_Aim of the exercise:_ Work through the listing below and state how many of its lines hold the word "using". Give no other output.

_Data in this exercise:_
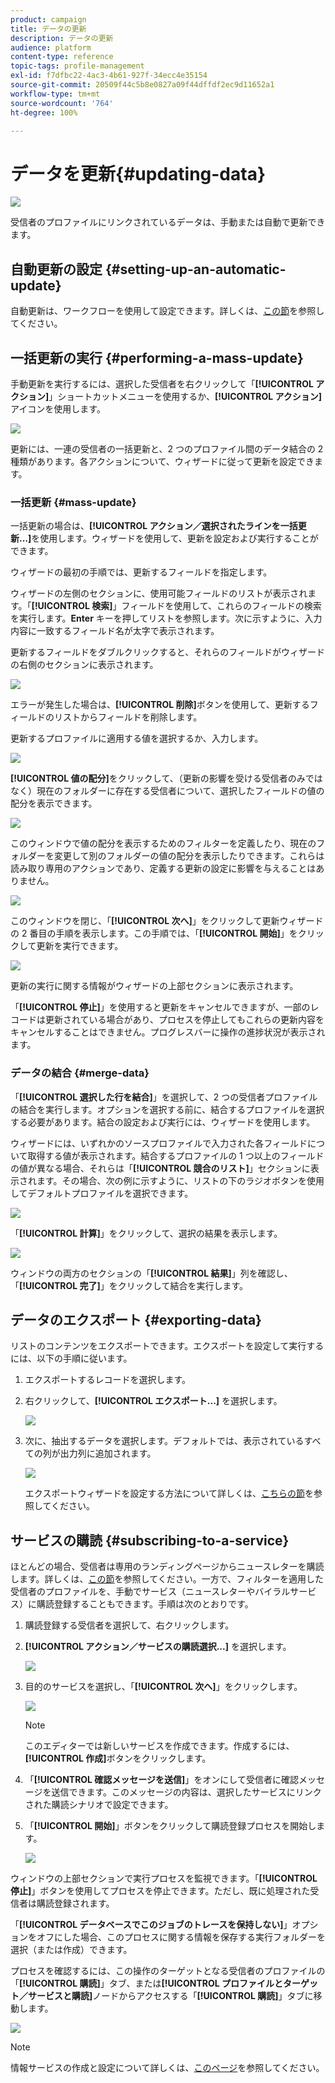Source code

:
 ```yaml
---
product: campaign
title: データの更新
description: データの更新
audience: platform
content-type: reference
topic-tags: profile-management
exl-id: f7dfbc22-4ac3-4b61-927f-34ecc4e35154
source-git-commit: 20509f44c5b8e0827a09f44dffdf2ec9d11652a1
workflow-type: tm+mt
source-wordcount: '764'
ht-degree: 100%

---
```


# データを更新{#updating-data}

![](../../assets/common.svg)

受信者のプロファイルにリンクされているデータは、手動または自動で更新できます。

## 自動更新の設定 {#setting-up-an-automatic-update}

自動更新は、ワークフローを使用して設定できます。詳しくは、[この節](../../workflow/using/update-data.md)を参照してください。

## 一括更新の実行 {#performing-a-mass-update}

手動更新を実行するには、選択した受信者を右クリックして「**[!UICONTROL アクション]**」ショートカットメニューを使用するか、**[!UICONTROL アクション]**&#x200B;アイコンを使用します。

![](assets/s_ncs_user_action_icon.png)

更新には、一連の受信者の一括更新と、2 つのプロファイル間のデータ結合の 2 種類があります。各アクションについて、ウィザードに従って更新を設定できます。

### 一括更新 {#mass-update}

一括更新の場合は、**[!UICONTROL アクション／選択されたラインを一括更新...]**&#x200B;を使用します。ウィザードを使用して、更新を設定および実行することができます。

ウィザードの最初の手順では、更新するフィールドを指定します。

ウィザードの左側のセクションに、使用可能フィールドのリストが表示されます。「**[!UICONTROL 検索]**」フィールドを使用して、これらのフィールドの検索を実行します。**Enter** キーを押してリストを参照します。次に示すように、入力内容に一致するフィールド名が太字で表示されます。

更新するフィールドをダブルクリックすると、それらのフィールドがウィザードの右側のセクションに表示されます。

![](assets/s_ncs_user_update_wizard01_1.png)

エラーが発生した場合は、**[!UICONTROL 削除]**&#x200B;ボタンを使用して、更新するフィールドのリストからフィールドを削除します。

更新するプロファイルに適用する値を選択するか、入力します。

![](assets/s_ncs_user_update_wizard01_12.png)

**[!UICONTROL 値の配分]**&#x200B;をクリックして、（更新の影響を受ける受信者のみではなく）現在のフォルダーに存在する受信者について、選択したフィールドの値の配分を表示できます。

![](assets/s_ncs_user_update_wizard01_2.png)

このウィンドウで値の配分を表示するためのフィルターを定義したり、現在のフォルダーを変更して別のフォルダーの値の配分を表示したりできます。これらは読み取り専用のアクションであり、定義する更新の設定に影響を与えることはありません。

![](assets/s_ncs_user_update_wizard01_3.png)

このウィンドウを閉じ、「**[!UICONTROL 次へ]**」をクリックして更新ウィザードの 2 番目の手順を表示します。この手順では、「**[!UICONTROL 開始]**」をクリックして更新を実行できます。

![](assets/s_ncs_user_update_wizard01_4.png)

更新の実行に関する情報がウィザードの上部セクションに表示されます。

「**[!UICONTROL 停止]**」を使用すると更新をキャンセルできますが、一部のレコードは更新されている場合があり、プロセスを停止してもこれらの更新内容をキャンセルすることはできません。プログレスバーに操作の進捗状況が表示されます。

### データの結合 {#merge-data}

「**[!UICONTROL 選択した行を結合]**」を選択して、2 つの受信者プロファイルの結合を実行します。オプションを選択する前に、結合するプロファイルを選択する必要があります。結合の設定および実行には、ウィザードを使用します。

ウィザードには、いずれかのソースプロファイルで入力された各フィールドについて取得する値が表示されます。結合するプロファイルの 1 つ以上のフィールドの値が異なる場合、それらは「**[!UICONTROL 競合のリスト]**」セクションに表示されます。その場合、次の例に示すように、リストの下のラジオボタンを使用してデフォルトプロファイルを選択できます。

![](assets/s_ncs_user_merge_wizard01_1.png)

「**[!UICONTROL 計算]**」をクリックして、選択の結果を表示します。

![](assets/s_ncs_user_merge_wizard01_2.png)

ウィンドウの両方のセクションの「**[!UICONTROL 結果]**」列を確認し、「**[!UICONTROL 完了]**」をクリックして結合を実行します。

## データのエクスポート {#exporting-data}

リストのコンテンツをエクスポートできます。エクスポートを設定して実行するには、以下の手順に従います。

1. エクスポートするレコードを選択します。
1. 右クリックして、**[!UICONTROL エクスポート...]** を選択します。

   ![](assets/s_ncs_user_export_list.png)

1. 次に、抽出するデータを選択します。デフォルトでは、表示されているすべての列が出力列に追加されます。

   ![](assets/s_ncs_user_export_list_start.png)

   エクスポートウィザードを設定する方法について詳しくは、[こちらの節](../../platform/using/executing-export-jobs.md)を参照してください。

## サービスの購読 {#subscribing-to-a-service}

ほとんどの場合、受信者は専用のランディングページからニュースレターを購読します。詳しくは、[この節](../../delivery/using/managing-subscriptions.md)を参照してください。一方で、フィルターを適用した受信者のプロファイルを、手動でサービス（ニュースレターやバイラルサービス）に購読登録することもできます。手順は次のとおりです。

1. 購読登録する受信者を選択して、右クリックします。
1. **[!UICONTROL アクション／サービスの購読選択...]** を選択します。

   ![](assets/s_ncs_user_selection_subscribe_service.png)

1. 目的のサービスを選択し、「**[!UICONTROL 次へ]**」をクリックします。

   ![](assets/s_ncs_user_selection_subscribe_service_2.png)

   >[!NOTE]
   >
   >このエディターでは新しいサービスを作成できます。作成するには、**[!UICONTROL 作成]**&#x200B;ボタンをクリックします。

1. 「**[!UICONTROL 確認メッセージを送信]**」をオンにして受信者に確認メッセージを送信できます。このメッセージの内容は、選択したサービスにリンクされた購読シナリオで設定できます。
1. 「**[!UICONTROL 開始]**」ボタンをクリックして購読登録プロセスを開始します。

   ![](assets/s_ncs_user_selection_subscribe_service_3.png)

ウィンドウの上部セクションで実行プロセスを監視できます。「**[!UICONTROL 停止]**」ボタンを使用してプロセスを停止できます。ただし、既に処理された受信者は購読登録されます。

「**[!UICONTROL データベースでこのジョブのトレースを保持しない]**」オプションをオフにした場合、このプロセスに関する情報を保存する実行フォルダーを選択（または作成）できます。

プロセスを確認するには、この操作のターゲットとなる受信者のプロファイルの「**[!UICONTROL 購読]**」タブ、または&#x200B;**[!UICONTROL プロファイルとターゲット／サービスと購読]**&#x200B;ノードからアクセスする「**[!UICONTROL 購読]**」タブに移動します。

![](assets/s_ncs_user_selection_subscribe_service_4.png)

>[!NOTE]
>
>情報サービスの作成と設定について詳しくは、[このページ](../../delivery/using/managing-subscriptions.md)を参照してください。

_Exercise response:_ 4